In short, CORE behaves like a flexible joint: compliance constraints form the hinge, and dynamic configuration provides controlled motion. We can pivot quickly when client or regulatory expectations shift, but every movement is measured, logged, and reviewable—meeting the high bar of the insurance and InsurTech ecosystem.
and here is what GPT found comparable to CORE… it got compared to Microsoft, Salesforce, and IBM straight out the gate:
Regulated FinServ reference implementations (public case studies)
Examples:
- Capital One’s “Responsible AI governance architecture” (AWS re:Invent 2023 talk).
- JP Morgan’s “Model Risk Management for Generative AI” blueprint (Risk.net 2024).

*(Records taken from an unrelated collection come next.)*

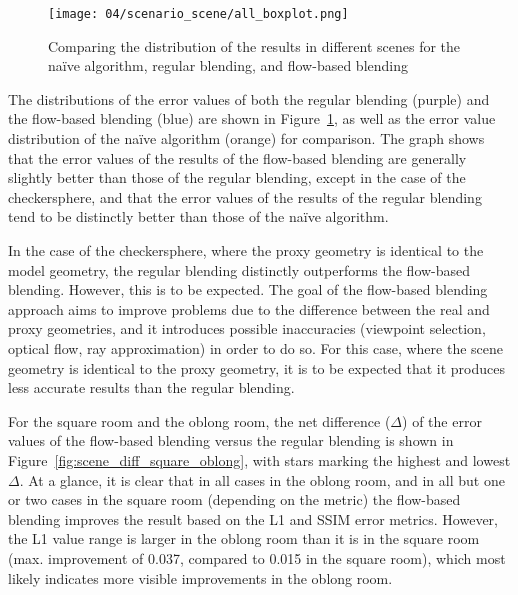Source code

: \begin{figure}
		\centering
		\texttt{[image: 04/scenario\_scene/all\_boxplot.png]}
		\caption[The distribution of results in different scenes]{Comparing the distribution of the results in different scenes for the na\"ive algorithm, regular blending, and flow-based blending}
		\label{fig:scenario_scene_boxplot}
\end{figure}

The distributions of the error values of both the regular blending (purple) and the flow-based blending (blue) are shown in Figure~\ref{fig:scenario_scene_boxplot}, as well as the error value distribution of the na\"ive algorithm (orange) for comparison\footnotemark. The graph shows that the error values of the results of the flow-based blending are generally slightly better than those of the regular blending, except in the case of the checkersphere, and that the error values of the results of the regular blending tend to be distinctly better than those of the na\"ive algorithm. 

In the case of the checkersphere, where the proxy geometry is identical to the model geometry, the regular blending distinctly outperforms the flow-based blending. However, this is to be expected. The goal of the flow-based blending approach aims to improve problems due to the difference between the real and proxy geometries, and it introduces possible inaccuracies (viewpoint selection, optical flow, ray approximation) in order to do so. For this case, where the scene geometry is identical to the proxy geometry, it is to be expected that it produces less accurate results than the regular blending.

For the square room and the oblong room, the net difference ($\Delta$) of the error values of the flow-based blending versus the regular blending is shown in Figure~\ref{fig:scene_diff_square_oblong}, with stars marking the highest and lowest $\Delta$. At a glance, it is clear that in all cases in the oblong room, and in all but one or two cases in the square room (depending on the metric) the flow-based blending improves the result based on the L1 and SSIM error metrics. However, the L1 value range is larger in the oblong room than it is in the square room (max. improvement of 0.037, compared to 0.015 in the square room), which most likely indicates more visible improvements in the oblong room.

Parallels: Multi-tier isolation, strict change control with ticket linkage, fallback hierarchies across approved models, and immutable logging targeted at regulatory audits.
Differences: Typically built on internal orchestration frameworks or AWS Bedrock guardrails; graph-based routing like CORE is less emphasized.
Takeaways for CORE
There’s a growing pattern of policy-driven orchestrators with artifact signing, dual observability, and human approvals—the same pillars CORE prioritizes.
Where others lean on specific cloud ecosystems, CORE’s LangGraph-centric approach gives you more runtime flexibility (dynamic manifests, per-domain hot-swaps) but still aligns with the same governance principles.